10 ways on how to get your professional networks to open doors for you

Isaac Muthui

Isaac Muthui is the CEO of Churchblaze, a Kenyan-based interdenominational social network for Christians and churches from all over the world.

His organisation has a network of 5,000 investors. Muthui shares his tips with Jacqueline Mahugu on how to network successfully.

1. Be genuine

The most basic principle of networking is being genuinely interested in people. Do not ask for the hand before you touch the heart. If you meet someone in the street, a business party or at work and introduce yourself and they cannot remember your name after five minutes, they were not genuinely interested in you.

There are people who get interested in what you can offer and not in you as a person. To build long-lasting relationships that matter, be genuinely interested in people. Ask people their names and master them. Be genuinely interested about their welfare, about their family, about their job. Networking also involves learning to listen.

People appreciate it when they are being listened to. Don't listen only so that you can respond, listen genuinely.

2. Do not white wash your opinions

Do not give a false impression of yourself. "No" is a complete sentence. Learn to say no when you should. Say yes only when you mean it. Say what you mean and mean what you say. When you tell people a lie, they love you but only for a while.

When you tell people the truth, they may hate you for it but they soon realise that the truth is what builds them and helps them go to the next level. They will keep coming back to you even when the truth is bitter.

3. YOU ATTRACT WHAT YOU ARE

The networks that work are those where the other person does not think of you as a burden, but view you as a friend. The people that you are going to succeed in attracting to your network are those at your level.

Read many books. Get to that level where when you stand to speak, people listen. Add to your intelligence, so that you are knowledgeable on something about almost every subject.

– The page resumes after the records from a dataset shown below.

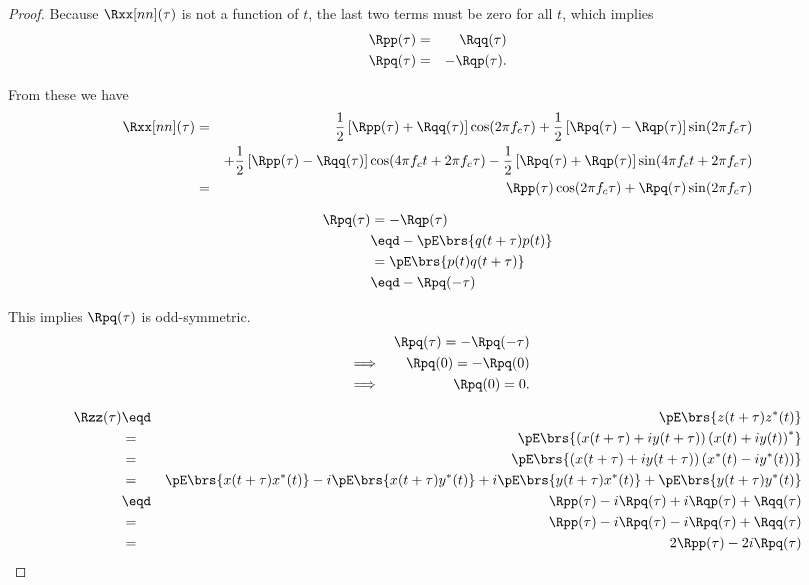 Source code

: \begin{proof}
Because $\Rxx[nn](\tau)$ is not a function of $t$,
the last two terms must be zero for all $t$,
which implies
\begin{eqnarray*}
   \Rpp(\tau) &=& \Rqq(\tau)   \\
   \Rpq(\tau) &=& -\Rqp(\tau).
\end{eqnarray*}

From these we have
\begin{eqnarray*}
\Rxx[nn](\tau)
     &=& \frac{1}{2}\left[ \Rpp(\tau) + \Rqq(\tau)\right] \cos(2\pi f_c\tau)
        +\frac{1}{2}\left[ \Rpq(\tau) - \Rqp(\tau)\right] \sin(2\pi f_c\tau)
   \\&& +\frac{1}{2}\left[ \Rpp(\tau) - \Rqq(\tau)\right] \cos(4\pi f_ct + 2\pi f_c\tau)
        -\frac{1}{2}\left[ \Rpq(\tau) + \Rqp(\tau)\right] \sin(4\pi f_ct + 2\pi f_c\tau)
%
   \\&=& \Rpp(\tau)\cos(2\pi f_c\tau) +\Rpq(\tau)\sin(2\pi f_c\tau)
\end{eqnarray*}

\begin{align*}
   \Rpq(\tau)
     &=      -\Rqp(\tau)
   \\&\eqd -\pE\brs{q(t+\tau) p(t)}
   \\&=       \pE\brs{p(t) q(t+\tau)}
   \\&\eqd -\Rpq(-\tau)
\end{align*}

This implies
$\Rpq(\tau)$ is odd-symmetric. \\
\begin{eqnarray*}
     &&          \Rpq(\tau)= -\Rpq(-\tau)
   \\&\implies&  \Rpq(0)= -\Rpq(0)
   \\&\implies&  \Rpq(0)=0.
\end{eqnarray*}


\begin{eqnarray*}
   \Rzz(\tau)
     &\eqd& \pE\brs{z(t+\tau)z^\ast(t)}
   \\&=&      \pE\brs{\left( x(t+\tau) + iy(t+\tau)\right)\left( x(t) + iy(t)\right)^\ast}
   \\&=&      \pE\brs{\left( x(t+\tau) + iy(t+\tau)\right)\left( x^\ast(t) - iy^\ast(t)\right)}
%
   \\&=&      \pE\brs{ x(t+\tau)x^\ast(t) }
       -     i\pE\brs{ x(t+\tau)y^\ast(t) }
       +     i\pE\brs{ y(t+\tau)x^\ast(t) }
       +      \pE\brs{ y(t+\tau)y^\ast(t) }
%
   \\&\eqd& \Rpp(\tau) - i\Rpq(\tau) + i\Rqp(\tau) + \Rqq(\tau)
   \\&=&      \Rpp(\tau) - i\Rpq(\tau) - i\Rpq(\tau) + \Rqq(\tau)
   \\&=&      2\Rpp(\tau) - 2i\Rpq(\tau)
\end{eqnarray*}
\end{proof}




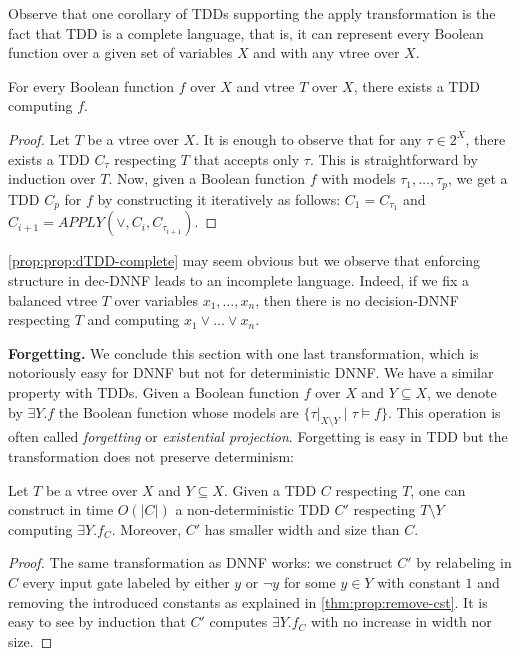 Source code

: \documentclass[a4paper,UKenglish,cleveref, autoref, thm-restate]{lipics-v2021}
\newcommand{\guy}[1]{\todo[color=purple]{\color{white}{{\bf Guy}: #1}}}
\begin{document}
\begin{toappendix}
Observe that one corollary of TDDs supporting the apply transformation is the fact that TDD is a complete language, that is, it can represent every Boolean function over a given set of variables $X$ and with any vtree over $X$. 
  \begin{proposition}
    \label{prop:prop:dTDD-complete} For every Boolean function $f$ over $X$ and vtree $T$ over $X$, there exists a TDD computing $f$.
  \end{proposition}
  \begin{proof}
    Let $T$ be a vtree over $X$. It is enough to observe that for any $\tau \in 2^X$, there exists a TDD $C_\tau$ respecting $T$ that accepts only $\tau$. This is straightforward by induction over $T$. Now, given a Boolean function $f$ with models $\tau_1,\dots,\tau_p$, we get a TDD $C_p$ for $f$ by constructing it iteratively as follows: $C_1=C_{\tau_1}$ and $C_{i+1} = APPLY(\vee, C_i, C_{\tau_{i+1}})$.
  \end{proof}

  \cref{prop:prop:dTDD-complete} may seem obvious but we observe that enforcing structure in dec-DNNF leads to an incomplete language. Indeed, if we fix a balanced vtree $T$ over variables $x_1,\dots,x_n$, then there is no decision-DNNF respecting $T$ and computing $x_1\vee \dots \vee x_n$. 

\textbf{Forgetting.} We conclude this section with one last transformation, which is notoriously easy for DNNF but not for deterministic DNNF. We have a similar property with TDDs. Given a Boolean function $f$ over $X$ and $Y \subseteq X$, we denote by $\exists Y. f$ the Boolean function whose models are $\{\tau|_{X \setminus Y} \mid \tau \models f \}$. This operation is often called \emph{forgetting} or \emph{existential projection}. Forgetting is easy in TDD but the transformation does not preserve determinism:

\begin{theorem}
  \label{prop:prop:TDD-forget} Let $T$ be a vtree over $X$ and $Y \subseteq X$. Given a TDD $C$ respecting $T$, one can construct in time $O(|C|)$ a non-deterministic TDD $C'$ respecting $T \setminus Y$ computing $\exists Y. f_C$. Moreover, $C'$ has smaller width and size than $C$.
\end{theorem}
\begin{proof}
  The same transformation as DNNF works: we construct $C'$ by relabeling in $C$ every input gate labeled by either $y$ or $\neg y$ for some $y \in Y$ with constant $1$ and removing the introduced constants as explained in \cref{thm:prop:remove-cst}.  It is easy to see by induction that $C'$ computes $\exists Y.f_C$
  with no increase in width nor size.
\end{proof}



\end{toappendix}
\end{document}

Dress as you would like to be addressed. I started dressing like a CEO when I was in college, even if what was fashionable then was t-shirt and jeans. Some people dress so well that whenever you see them, they are attractive to you. Once you have added value to yourself such that the people that you want to attract are your peers, they will not feel like you are a burden to them.

As they add value to you, you will also be adding value to them. It happens almost automatically that once you have developed yourself, you attract people who will take you to the next level.

4. Who is in your web?

You are the sum total of the five people around you. You are better off with a few people around you than with a million people that you are unable to manage.

I would rather have a network of even as few as 10 people that are manageable. As you grow, you realise that you can develop and replicate yourself to other people who are able to manage some networks on your behalf.

5. Count the cost

Don't call people only when you have a problem. Friendship lasts by fuelling them. Friendship and networks are very costly. If you can sacrifice one hour to be with a friend, that hour might be more valuable to you than any money you would have made or spent elsewhere.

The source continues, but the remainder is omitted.